The newly unveiled plan comprises measures valued at $128 billion. Though the bulk of the package takes the form of public spending, Japanese households will eventually come into some $30 billion in tax cuts and credits. The government is projecting a 2% increase in nominal gross domestic product in the first year of the plan's implementation.
After years of policy mismatches, the government must overcome a credibility gap. Dissatisfaction with economic policies has caused Prime Minister Ryutaro Hashimoto's public approval rating to fall to 24%, its lowest since he took office in January 1996.
For some observers the question is not whether Japan's economic pump needs to be primed but whether it needs overhauling. The economist Henry Kaufman cautioned:
"Contrary to the current conventional view, fiscal expansion may help a little, but it is not the fuel that can meaningfully re-ignite the Japanese economic engine. Indeed, it was not highly stimulative fiscal polices that helped to overcome the American weak economy in the early part of this decade but ... decisive action on financial rehabilitation."
As shock absorbers for the country's ailing economy, Japan's financial institutions make too little profit, have lots of bad debt, and are compartmentalized into categories fixed 50 years ago.
Before announcing the stimulus package, the government had moved to craft an American-style bailout modeled after the Reconstruction Finance Corp. of the 1930s, when Uncle Sam bought shares in U.S. banks to help end the Depression.
As part of the $238 billion bailout plan, the government is buying securities issued by 21 banks to improve their capital ratios and to help ease a credit shortage. The bailout plan does not directly address the estimated $600 billion in nonperforming loans carried by banks.
It remains to be seen whether Japan's "big bang" financial deregulation initiative will be fully enacted, changing the fundamental characteristics of Tokyo's financial markets. Some of the items on this agenda, to be implemented by 2001, include legalizing financial holdings companies, lowering the barriers separating banking and securities, and deregulating the insurance sector.

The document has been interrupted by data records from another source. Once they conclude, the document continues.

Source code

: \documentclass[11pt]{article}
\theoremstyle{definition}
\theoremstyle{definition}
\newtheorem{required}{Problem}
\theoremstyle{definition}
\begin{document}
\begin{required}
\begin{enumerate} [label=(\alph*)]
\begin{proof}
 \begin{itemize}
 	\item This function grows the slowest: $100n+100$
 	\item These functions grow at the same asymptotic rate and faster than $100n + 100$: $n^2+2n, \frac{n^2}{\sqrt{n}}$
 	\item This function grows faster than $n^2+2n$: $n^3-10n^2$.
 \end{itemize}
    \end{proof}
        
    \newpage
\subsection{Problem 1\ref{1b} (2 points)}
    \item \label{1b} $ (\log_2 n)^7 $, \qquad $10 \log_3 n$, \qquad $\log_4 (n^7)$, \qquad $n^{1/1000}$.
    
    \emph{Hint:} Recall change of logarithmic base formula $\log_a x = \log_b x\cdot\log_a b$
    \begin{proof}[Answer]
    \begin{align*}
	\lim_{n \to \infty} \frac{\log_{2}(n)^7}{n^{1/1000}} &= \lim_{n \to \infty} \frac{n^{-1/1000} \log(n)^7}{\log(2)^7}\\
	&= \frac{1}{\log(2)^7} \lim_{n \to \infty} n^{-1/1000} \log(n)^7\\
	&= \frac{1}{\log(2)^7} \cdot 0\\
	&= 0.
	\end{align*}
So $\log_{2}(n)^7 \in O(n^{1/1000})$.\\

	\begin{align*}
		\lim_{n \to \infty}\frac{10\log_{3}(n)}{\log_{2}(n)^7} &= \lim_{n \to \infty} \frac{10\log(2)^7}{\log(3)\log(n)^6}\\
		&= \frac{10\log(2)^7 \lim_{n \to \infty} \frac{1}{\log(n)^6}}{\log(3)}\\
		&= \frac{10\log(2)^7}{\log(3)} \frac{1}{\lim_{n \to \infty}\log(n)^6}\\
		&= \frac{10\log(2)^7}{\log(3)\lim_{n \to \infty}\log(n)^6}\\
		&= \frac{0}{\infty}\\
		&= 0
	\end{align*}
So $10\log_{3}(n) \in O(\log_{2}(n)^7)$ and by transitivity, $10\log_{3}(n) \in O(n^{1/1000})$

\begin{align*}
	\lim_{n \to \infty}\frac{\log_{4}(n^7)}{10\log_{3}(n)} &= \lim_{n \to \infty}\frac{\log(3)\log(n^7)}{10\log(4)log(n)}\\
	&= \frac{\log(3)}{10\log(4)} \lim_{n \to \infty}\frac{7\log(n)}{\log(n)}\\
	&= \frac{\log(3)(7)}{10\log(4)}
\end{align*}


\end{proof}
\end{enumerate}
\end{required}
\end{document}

What is clear is that the combination of big-bang reforms and poor returns to savers, who currently receive near-zero interest rates on their deposits, will result in a significant reallocation of the country's tremendous savings.

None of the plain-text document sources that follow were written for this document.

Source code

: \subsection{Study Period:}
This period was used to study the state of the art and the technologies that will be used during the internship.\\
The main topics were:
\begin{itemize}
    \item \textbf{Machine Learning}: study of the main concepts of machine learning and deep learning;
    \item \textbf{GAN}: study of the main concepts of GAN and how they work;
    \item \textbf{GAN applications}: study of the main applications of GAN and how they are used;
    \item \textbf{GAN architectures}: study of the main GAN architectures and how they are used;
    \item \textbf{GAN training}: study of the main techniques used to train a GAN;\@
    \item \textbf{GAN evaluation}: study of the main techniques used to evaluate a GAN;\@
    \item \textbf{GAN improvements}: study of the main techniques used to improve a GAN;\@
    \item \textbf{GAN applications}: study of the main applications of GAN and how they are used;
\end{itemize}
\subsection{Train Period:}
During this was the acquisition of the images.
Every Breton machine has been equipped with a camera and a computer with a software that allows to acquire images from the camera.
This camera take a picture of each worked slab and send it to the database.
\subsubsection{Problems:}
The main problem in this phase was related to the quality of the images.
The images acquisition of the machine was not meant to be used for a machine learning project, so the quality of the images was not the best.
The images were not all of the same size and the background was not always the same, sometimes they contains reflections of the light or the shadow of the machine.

Without adaptation, it is highly improbable that banks will be able to continue to hold 60% of all savings.
Japan's actions to regain financial credibility and to build a 21st century financial system are crucial to the well-being of the nation and the global economy. The Asian tigers have long looked to Japan for leadership, and in their current economic crisis Japan can show the way with its own reforms.
Though most economies are vulnerable to the kind of run that affected East Asia in the past year, it is clear that such vulnerability is increased when domestic financial systems are strained.
The example of Taiwan is telling. With the lowest nonperforming loan ratios in Asia and the highest per-capita foreign reserves in the world, Taiwan has come through the region's financial crisis relatively unscathed.
Japan has taken a strong interest in the financial stability of its neighbors and trading partners in East Asia, having extended to them credit lines and other forms of import and investment financing in excess of $37 billion in recent months. But its actions of late suggest that its sights are less on financial regionalism than on rising to the challenge of the internationalization of finance.